(Dataset records)
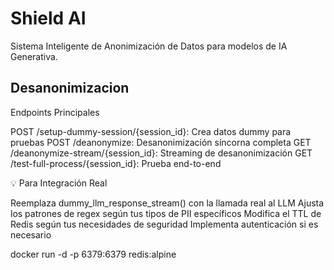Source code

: # Shield AI

Sistema Inteligente de Anonimización de Datos para modelos de IA Generativa.


## Desanonimizacion
Endpoints Principales

POST /setup-dummy-session/{session_id}: Crea datos dummy para pruebas
POST /deanonymize: Desanonimización síncorna completa
GET /deanonymize-stream/{session_id}: Streaming de desanonimización
GET /test-full-process/{session_id}: Prueba end-to-end

💡 Para Integración Real

Reemplaza dummy_llm_response_stream() con la llamada real al LLM
Ajusta los patrones de regex según tus tipos de PII específicos
Modifica el TTL de Redis según tus necesidades de seguridad
Implementa autenticación si es necesario

docker run -d -p 6379:6379 redis:alpine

- Aim of the task
Taking the records above, retype every line from the one with "## Desanonimizacion" down to the one with "Reemplaza dummy_llm_response_stream() con", exactly and with nothing else.

- Solution
## Desanonimizacion
Endpoints Principales

POST /setup-dummy-session/{session_id}: Crea datos dummy para pruebas
POST /deanonymize: Desanonimización síncorna completa
GET /deanonymize-stream/{session_id}: Streaming de desanonimización
GET /test-full-process/{session_id}: Prueba end-to-end

💡 Para Integración Real

Reemplaza dummy_llm_response_stream() con la llamada real al LLM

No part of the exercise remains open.